Data excerpts:
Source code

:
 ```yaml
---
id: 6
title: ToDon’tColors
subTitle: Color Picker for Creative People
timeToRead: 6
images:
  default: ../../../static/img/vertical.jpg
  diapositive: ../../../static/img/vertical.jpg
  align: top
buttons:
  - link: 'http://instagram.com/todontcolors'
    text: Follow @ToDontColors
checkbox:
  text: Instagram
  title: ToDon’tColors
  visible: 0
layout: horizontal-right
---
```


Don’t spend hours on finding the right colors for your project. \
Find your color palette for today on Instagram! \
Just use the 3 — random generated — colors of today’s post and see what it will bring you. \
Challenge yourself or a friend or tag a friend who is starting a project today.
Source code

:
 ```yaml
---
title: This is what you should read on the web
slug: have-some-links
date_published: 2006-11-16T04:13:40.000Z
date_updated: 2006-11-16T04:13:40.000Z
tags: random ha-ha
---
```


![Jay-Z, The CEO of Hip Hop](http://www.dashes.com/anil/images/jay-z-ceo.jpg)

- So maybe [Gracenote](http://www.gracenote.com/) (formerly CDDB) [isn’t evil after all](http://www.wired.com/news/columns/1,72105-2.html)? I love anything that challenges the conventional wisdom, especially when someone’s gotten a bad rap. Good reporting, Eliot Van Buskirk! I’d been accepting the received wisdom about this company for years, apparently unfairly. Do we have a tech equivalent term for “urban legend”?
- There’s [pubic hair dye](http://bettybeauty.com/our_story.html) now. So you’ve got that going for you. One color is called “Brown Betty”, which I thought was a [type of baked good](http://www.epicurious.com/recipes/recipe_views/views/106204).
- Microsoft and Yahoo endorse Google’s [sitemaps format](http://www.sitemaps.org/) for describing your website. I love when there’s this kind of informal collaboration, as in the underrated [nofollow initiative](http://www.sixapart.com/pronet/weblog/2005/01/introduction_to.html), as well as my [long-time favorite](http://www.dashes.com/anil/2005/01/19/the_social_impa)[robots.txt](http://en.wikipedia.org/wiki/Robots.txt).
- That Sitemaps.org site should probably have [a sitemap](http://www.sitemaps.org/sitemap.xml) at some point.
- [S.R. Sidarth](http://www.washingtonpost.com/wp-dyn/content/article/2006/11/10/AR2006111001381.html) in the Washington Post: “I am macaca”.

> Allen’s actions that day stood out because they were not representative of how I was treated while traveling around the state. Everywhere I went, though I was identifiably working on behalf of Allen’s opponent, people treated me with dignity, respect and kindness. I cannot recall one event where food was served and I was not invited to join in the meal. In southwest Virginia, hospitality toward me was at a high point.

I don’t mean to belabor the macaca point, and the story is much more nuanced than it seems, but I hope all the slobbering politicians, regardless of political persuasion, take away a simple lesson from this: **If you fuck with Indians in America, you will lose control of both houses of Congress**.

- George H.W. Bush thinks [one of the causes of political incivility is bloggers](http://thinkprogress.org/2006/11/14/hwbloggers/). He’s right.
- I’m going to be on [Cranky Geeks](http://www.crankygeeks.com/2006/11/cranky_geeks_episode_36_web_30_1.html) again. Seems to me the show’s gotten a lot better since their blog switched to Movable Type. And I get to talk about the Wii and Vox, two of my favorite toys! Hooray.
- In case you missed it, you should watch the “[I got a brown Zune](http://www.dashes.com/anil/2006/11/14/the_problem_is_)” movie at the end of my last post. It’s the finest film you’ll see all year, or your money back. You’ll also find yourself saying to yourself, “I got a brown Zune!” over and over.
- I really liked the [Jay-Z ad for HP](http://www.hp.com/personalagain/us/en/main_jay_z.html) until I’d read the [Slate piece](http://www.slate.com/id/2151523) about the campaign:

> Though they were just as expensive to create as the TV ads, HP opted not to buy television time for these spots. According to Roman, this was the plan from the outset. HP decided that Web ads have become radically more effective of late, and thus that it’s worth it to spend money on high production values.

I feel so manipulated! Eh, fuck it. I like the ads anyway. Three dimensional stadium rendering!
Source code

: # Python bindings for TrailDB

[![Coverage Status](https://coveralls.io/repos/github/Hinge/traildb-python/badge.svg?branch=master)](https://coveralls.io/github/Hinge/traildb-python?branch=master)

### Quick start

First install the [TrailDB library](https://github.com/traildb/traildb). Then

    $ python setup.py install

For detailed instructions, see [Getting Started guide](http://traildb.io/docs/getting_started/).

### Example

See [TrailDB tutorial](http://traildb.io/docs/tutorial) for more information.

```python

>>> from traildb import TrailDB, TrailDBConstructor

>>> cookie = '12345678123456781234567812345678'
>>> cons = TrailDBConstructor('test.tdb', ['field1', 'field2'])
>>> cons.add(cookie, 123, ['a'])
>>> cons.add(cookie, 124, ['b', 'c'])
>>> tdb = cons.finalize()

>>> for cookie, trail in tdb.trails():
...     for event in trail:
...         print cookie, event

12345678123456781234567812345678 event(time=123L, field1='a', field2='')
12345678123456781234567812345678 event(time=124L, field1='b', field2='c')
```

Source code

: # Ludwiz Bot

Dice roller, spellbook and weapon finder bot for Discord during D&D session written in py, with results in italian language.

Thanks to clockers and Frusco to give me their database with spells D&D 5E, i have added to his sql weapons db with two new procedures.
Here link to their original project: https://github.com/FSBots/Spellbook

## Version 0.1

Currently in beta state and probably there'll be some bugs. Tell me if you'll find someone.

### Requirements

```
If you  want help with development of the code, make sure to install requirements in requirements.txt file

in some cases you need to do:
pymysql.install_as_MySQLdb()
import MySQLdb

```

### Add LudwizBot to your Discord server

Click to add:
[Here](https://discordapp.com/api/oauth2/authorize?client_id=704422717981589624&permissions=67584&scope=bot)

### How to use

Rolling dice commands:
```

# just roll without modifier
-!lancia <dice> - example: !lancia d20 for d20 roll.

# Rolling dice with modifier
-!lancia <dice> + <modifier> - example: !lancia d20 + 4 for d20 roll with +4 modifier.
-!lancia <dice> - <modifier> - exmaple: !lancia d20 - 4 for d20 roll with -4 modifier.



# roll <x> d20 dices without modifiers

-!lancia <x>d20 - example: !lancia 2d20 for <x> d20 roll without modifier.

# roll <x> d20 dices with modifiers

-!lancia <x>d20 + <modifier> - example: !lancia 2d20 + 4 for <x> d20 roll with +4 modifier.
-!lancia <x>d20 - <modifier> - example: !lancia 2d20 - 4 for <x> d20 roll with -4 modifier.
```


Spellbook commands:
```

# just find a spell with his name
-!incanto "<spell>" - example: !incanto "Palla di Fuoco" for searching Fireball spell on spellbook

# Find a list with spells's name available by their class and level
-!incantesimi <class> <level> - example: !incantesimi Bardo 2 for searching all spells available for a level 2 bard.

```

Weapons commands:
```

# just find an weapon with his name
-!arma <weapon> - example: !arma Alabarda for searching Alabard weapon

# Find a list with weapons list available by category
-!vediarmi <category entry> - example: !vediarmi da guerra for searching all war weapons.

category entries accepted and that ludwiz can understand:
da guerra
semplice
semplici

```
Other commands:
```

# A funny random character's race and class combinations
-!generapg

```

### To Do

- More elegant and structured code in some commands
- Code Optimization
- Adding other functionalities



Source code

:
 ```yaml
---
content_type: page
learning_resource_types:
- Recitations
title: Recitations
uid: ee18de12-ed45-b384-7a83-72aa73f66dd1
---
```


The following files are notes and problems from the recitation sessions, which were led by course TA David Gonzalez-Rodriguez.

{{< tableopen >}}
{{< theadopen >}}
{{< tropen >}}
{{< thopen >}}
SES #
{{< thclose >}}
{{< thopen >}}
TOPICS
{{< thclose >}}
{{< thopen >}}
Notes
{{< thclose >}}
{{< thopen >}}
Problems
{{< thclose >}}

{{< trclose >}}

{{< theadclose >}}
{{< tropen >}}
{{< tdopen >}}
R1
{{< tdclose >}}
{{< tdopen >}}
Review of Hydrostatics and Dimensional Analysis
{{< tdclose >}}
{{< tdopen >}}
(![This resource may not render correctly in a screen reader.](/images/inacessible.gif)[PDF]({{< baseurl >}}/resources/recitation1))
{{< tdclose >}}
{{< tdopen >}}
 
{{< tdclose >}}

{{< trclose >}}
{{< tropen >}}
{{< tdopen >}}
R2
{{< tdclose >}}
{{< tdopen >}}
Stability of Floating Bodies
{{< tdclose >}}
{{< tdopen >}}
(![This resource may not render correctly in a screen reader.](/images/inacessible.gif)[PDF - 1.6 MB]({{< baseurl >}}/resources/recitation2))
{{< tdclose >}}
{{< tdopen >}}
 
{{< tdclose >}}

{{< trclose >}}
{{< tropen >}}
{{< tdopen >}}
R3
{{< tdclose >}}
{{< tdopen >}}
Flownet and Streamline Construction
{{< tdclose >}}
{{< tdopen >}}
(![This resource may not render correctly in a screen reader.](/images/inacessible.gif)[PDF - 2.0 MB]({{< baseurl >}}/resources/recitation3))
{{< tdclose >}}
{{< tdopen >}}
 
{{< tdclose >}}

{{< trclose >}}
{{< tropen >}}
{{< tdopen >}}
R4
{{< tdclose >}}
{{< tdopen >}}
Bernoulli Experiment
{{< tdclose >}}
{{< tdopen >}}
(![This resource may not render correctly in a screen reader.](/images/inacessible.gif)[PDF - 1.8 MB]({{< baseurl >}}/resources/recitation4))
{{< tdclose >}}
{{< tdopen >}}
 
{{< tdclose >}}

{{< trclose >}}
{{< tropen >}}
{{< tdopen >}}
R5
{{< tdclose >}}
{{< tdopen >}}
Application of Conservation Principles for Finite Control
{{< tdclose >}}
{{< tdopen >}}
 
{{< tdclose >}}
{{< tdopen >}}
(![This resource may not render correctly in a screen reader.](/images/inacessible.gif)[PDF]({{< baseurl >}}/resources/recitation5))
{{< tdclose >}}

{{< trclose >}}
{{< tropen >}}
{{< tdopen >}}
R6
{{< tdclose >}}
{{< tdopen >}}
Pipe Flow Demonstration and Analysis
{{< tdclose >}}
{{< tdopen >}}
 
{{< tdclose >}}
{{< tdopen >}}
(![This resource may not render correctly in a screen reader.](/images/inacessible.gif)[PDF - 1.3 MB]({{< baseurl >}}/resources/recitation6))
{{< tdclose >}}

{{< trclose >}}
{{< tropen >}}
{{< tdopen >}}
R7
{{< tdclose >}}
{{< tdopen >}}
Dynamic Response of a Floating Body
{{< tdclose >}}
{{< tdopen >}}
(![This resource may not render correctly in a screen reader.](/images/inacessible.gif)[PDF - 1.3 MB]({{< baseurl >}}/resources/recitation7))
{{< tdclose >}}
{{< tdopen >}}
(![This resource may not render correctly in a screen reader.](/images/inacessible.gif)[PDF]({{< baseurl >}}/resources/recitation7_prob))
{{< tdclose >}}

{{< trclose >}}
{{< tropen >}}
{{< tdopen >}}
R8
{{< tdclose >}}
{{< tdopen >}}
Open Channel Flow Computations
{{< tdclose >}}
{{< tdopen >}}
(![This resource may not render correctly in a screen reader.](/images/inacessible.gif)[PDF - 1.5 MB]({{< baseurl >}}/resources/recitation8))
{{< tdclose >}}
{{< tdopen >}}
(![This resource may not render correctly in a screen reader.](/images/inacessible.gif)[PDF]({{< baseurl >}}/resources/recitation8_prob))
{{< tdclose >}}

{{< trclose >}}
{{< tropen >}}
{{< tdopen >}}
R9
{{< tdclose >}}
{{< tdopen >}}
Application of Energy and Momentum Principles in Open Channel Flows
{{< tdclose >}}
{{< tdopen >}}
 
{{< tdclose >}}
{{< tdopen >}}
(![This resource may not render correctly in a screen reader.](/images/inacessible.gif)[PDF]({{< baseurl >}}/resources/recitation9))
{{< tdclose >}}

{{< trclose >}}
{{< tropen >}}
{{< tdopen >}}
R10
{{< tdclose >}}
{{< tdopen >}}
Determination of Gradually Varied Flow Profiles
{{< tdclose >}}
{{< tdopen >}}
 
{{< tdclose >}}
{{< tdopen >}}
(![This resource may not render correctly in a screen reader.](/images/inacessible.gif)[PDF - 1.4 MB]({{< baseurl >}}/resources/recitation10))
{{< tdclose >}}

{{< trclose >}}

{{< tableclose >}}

Exercise description:
Return exactly what appears above, from the first line of the entries to the line with "of Hip Hop](http://www.dashes.com/anil/images/jay-z-ceo.jpg)", inclusive.

Reply to the task:
Source code

:
 ```yaml
---
id: 6
title: ToDon’tColors
subTitle: Color Picker for Creative People
timeToRead: 6
images:
  default: ../../../static/img/vertical.jpg
  diapositive: ../../../static/img/vertical.jpg
  align: top
buttons:
  - link: 'http://instagram.com/todontcolors'
    text: Follow @ToDontColors
checkbox:
  text: Instagram
  title: ToDon’tColors
  visible: 0
layout: horizontal-right
---
```


Don’t spend hours on finding the right colors for your project. \
Find your color palette for today on Instagram! \
Just use the 3 — random generated — colors of today’s post and see what it will bring you. \
Challenge yourself or a friend or tag a friend who is starting a project today.
Source code

:
 ```yaml
---
title: This is what you should read on the web
slug: have-some-links
date_published: 2006-11-16T04:13:40.000Z
date_updated: 2006-11-16T04:13:40.000Z
tags: random ha-ha
---
```


![Jay-Z, The CEO of Hip Hop](http://www.dashes.com/anil/images/jay-z-ceo.jpg)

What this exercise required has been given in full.